Help Families Extend the Learning

Before watching this video, read the text below. When instructed, watch the video from the beginning to end.

Young children need many opportunities to practice and reinforce all that they are learning in their early childhood programs. You can help families extend the learning by communicating regularly to families what children are learning and by providing examples of ways to build upon the learning.

  • Provide families with clear and explicit examples of ways to use key learning strategies and activities at home. For example, say, We worked on counting by two’s today. As you go about your day, ask your child to join you in counting things that come in two, like when putting away pairs of shoes or socks.
  • Help families establish fun daily routines that require reading, mathematics, and science strategies, such as singing the “ABCs” when in the car or on the bus, counting placemats while setting the table, observing and predicting while on a walk, and so on.
  • Show families how to naturally integrate learning activities within everyday activities such as cooking, grocery shopping, and bedtime routines.
  • Provide families with strategies to engage children in conversation such as asking open-ended questions: What was your favorite thing you did at school today? What did you eat for lunch today? This helps build the child’s vocabulary and thinking skills.

In this video, you’ll see educators offer strategies to engage children in learning at home, and how parents and caregivers weave these ideas into everyday activities and routines.

As you watch, look for effective strategies used by the educators in the video and jot down answers to these viewing questions in your Learning Log.

  • How do the educators help families extend the learning at home?
  • What role do daily routines play in learning at home?


Why is it important for families to extend the learning at home?

  • When school and families work together on the same skill or strategy, they create instructional coherence, which, in effect, doubles the child’s ability to learn. The child hears the same language, uses the same skills, and learns the same concepts in the learning environment and at home.
  • Young children thrive when there is consistency in their lives. When families and educators work together, the child sees and knows that there is consistency, collaboration, and trust between them.

What suggestions can educators make to families about extending the learning at home?

  • Directly relate the learning to what learning is happening that day (or week) in the early learning program. Children will then experience a clear connection between program activities and home activities.
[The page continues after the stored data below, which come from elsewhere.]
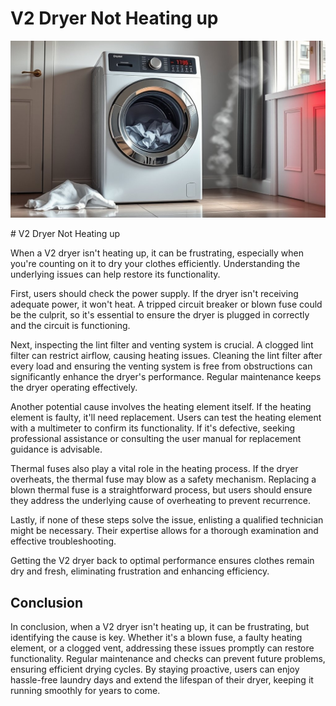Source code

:<h1> V2 Dryer Not Heating up
 </h1><p><img src="/images/v2_dryer_malfunctioning_heat.jpg"></p># V2 Dryer Not Heating up

When a V2 dryer isn't heating up, it can be frustrating, especially when you're counting on it to dry your clothes efficiently. Understanding the underlying issues can help restore its functionality.

First, users should check the power supply. If the dryer isn't receiving adequate power, it won't heat. A tripped circuit breaker or blown fuse could be the culprit, so it's essential to ensure the dryer is plugged in correctly and the circuit is functioning.

Next, inspecting the lint filter and venting system is crucial. A clogged lint filter can restrict airflow, causing heating issues. Cleaning the lint filter after every load and ensuring the venting system is free from obstructions can significantly enhance the dryer's performance. Regular maintenance keeps the dryer operating effectively.

Another potential cause involves the heating element itself. If the heating element is faulty, it'll need replacement. Users can test the heating element with a multimeter to confirm its functionality. If it's defective, seeking professional assistance or consulting the user manual for replacement guidance is advisable.

Thermal fuses also play a vital role in the heating process. If the dryer overheats, the thermal fuse may blow as a safety mechanism. Replacing a blown thermal fuse is a straightforward process, but users should ensure they address the underlying cause of overheating to prevent recurrence.

Lastly, if none of these steps solve the issue, enlisting a qualified technician might be necessary. Their expertise allows for a thorough examination and effective troubleshooting.

Getting the V2 dryer back to optimal performance ensures clothes remain dry and fresh, eliminating frustration and enhancing efficiency.

## Conclusion

In conclusion, when a V2 dryer isn't heating up, it can be frustrating, but identifying the cause is key. Whether it's a blown fuse, a faulty heating element, or a clogged vent, addressing these issues promptly can restore functionality. Regular maintenance and checks can prevent future problems, ensuring efficient drying cycles. By staying proactive, users can enjoy hassle-free laundry days and extend the lifespan of their dryer, keeping it running smoothly for years to come.
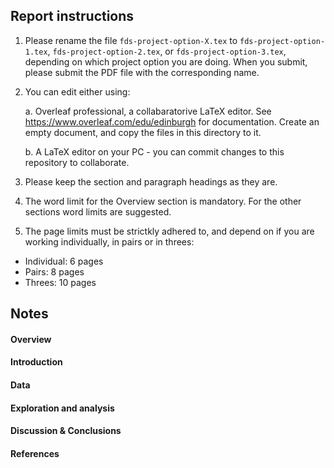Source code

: Report instructions
-------------------

1. Please rename the file `fds-project-option-X.tex` to
`fds-project-option-1.tex`, `fds-project-option-2.tex`, or
`fds-project-option-3.tex`, depending on which project option you are
doing. When you submit, please submit the PDF file with the
corresponding name.

2. You can edit either using:
    
    a. Overleaf professional, a collabaratorive LaTeX editor. See
    https://www.overleaf.com/edu/edinburgh for documentation. Create an
      empty document, and copy the files in this directory to it.

    b. A LaTeX editor on your PC - you can commit changes to this
    repository to collaborate.

3. Please keep the section and paragraph headings as they are.

4. The word limit for the Overview section is mandatory. For the other
   sections word limits are suggested.

5. The page limits must be strictkly adhered to, and depend on if
   you are working individually, in pairs or in threes:

  - Individual: 6 pages 
  - Pairs: 8 pages 
  - Threes: 10 pages 

Notes
-------------------

#### Overview 

#### Introduction 

#### Data

#### Exploration and analysis

#### Discussion & Conclusions

#### References
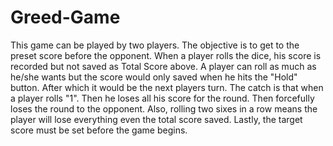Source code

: # Greed-Game
This game can be played by two players.
The objective is to get to the preset score before the opponent.
When a player rolls the dice, his score is recorded but not saved as Total Score above.
A player can roll as much as he/she wants but the score would only saved when he hits the "Hold" button. After which it would be the next players turn.
The catch is that when a player rolls "1". Then he loses all his score for the round. Then forcefully loses the round to the opponent.
Also, rolling two sixes in a row means the player will lose everything even the total score saved.
Lastly, the target score must be set before the game begins.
For example,
    • If children are learning how to sort in math, families might be encouraged to elicit their child’s help in sorting laundry, utensils, or toys during household chores.
    • If children are learning a particular letter that week, such as the letter “s” and letter sound /s/, families can reinforce the learning during the evening meal preparation by asking their child to find the letter “s” on ingredient packages or to name items on the table that begin with the letter sound /s/.
  • Use daily routines to extend the learning at home. For example, during weekly grocery shopping, a parent could have their child sort and count apples as they are placed in a bag, look for particular letters or numbers on signs during a walk, or count flowers as they water the garden.
  • Identify organic learning opportunities in everyday activities. For example, if children are focusing on counting in their early learning program, families can integrate counting naturally by encouraging their child to count stairs as they climb or descend, count napkins when setting the table, or count bath toys.
  • Engage children in conversation. Young children benefit from lots of talking. Educators can encourage families to engage children in conversation as much as possible and to integrate it naturally into daily routines—in whatever language they are most comfortable with. For example, families can ask children to tell them about their day; about the ways they are stacking blocks, about the illustrations they see in a book, and so on. These interactions work to strengthen children’s language and social development.


Think about the learning environment at your own program as you answer these reflection questions in your Learning Log.

  • What strategies do you use to help families actively participate in their child’s learning at home?
  • What did you learn that you will put into practice in your own learning environment?